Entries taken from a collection
══════════════════════════════
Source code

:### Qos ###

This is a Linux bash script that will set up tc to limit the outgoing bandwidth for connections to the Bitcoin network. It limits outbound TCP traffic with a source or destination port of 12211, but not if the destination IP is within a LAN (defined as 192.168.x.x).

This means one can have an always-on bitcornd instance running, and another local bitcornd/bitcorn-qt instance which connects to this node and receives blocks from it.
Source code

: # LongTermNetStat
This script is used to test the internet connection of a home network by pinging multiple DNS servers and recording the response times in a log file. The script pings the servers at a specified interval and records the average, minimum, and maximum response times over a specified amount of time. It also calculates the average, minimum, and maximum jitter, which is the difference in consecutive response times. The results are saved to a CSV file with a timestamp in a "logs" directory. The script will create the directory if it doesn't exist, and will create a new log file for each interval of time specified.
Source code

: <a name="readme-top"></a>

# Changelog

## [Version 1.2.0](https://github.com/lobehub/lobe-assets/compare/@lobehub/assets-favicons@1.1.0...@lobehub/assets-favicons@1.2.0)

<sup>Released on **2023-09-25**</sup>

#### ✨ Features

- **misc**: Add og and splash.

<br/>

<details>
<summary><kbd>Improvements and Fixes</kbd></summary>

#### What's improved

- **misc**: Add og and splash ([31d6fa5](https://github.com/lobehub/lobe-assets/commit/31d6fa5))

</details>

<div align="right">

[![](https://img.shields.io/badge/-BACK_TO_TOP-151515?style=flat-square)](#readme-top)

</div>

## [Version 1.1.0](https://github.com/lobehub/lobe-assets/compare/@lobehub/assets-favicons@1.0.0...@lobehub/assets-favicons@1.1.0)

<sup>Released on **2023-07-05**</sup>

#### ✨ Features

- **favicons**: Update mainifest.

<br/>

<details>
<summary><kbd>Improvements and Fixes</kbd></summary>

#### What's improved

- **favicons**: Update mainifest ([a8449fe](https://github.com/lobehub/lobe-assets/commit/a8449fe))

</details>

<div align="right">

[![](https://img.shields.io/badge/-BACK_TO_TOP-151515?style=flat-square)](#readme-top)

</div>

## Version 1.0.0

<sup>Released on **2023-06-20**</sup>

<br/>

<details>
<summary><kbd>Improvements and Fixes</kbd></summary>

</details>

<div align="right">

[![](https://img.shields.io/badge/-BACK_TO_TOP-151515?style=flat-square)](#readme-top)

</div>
══════════════════════════════
◆ Assigned task ◆
If a line falls between the first line of the records and the line containing "# Changelog", inclusive, repeat it exactly; leave out all others.

◆ Reply ◆
Source code

:### Qos ###

This is a Linux bash script that will set up tc to limit the outgoing bandwidth for connections to the Bitcoin network. It limits outbound TCP traffic with a source or destination port of 12211, but not if the destination IP is within a LAN (defined as 192.168.x.x).

This means one can have an always-on bitcornd instance running, and another local bitcornd/bitcorn-qt instance which connects to this node and receives blocks from it.
Source code

: # LongTermNetStat
This script is used to test the internet connection of a home network by pinging multiple DNS servers and recording the response times in a log file. The script pings the servers at a specified interval and records the average, minimum, and maximum response times over a specified amount of time. It also calculates the average, minimum, and maximum jitter, which is the difference in consecutive response times. The results are saved to a CSV file with a timestamp in a "logs" directory. The script will create the directory if it doesn't exist, and will create a new log file for each interval of time specified.
Source code

: <a name="readme-top"></a>

# Changelog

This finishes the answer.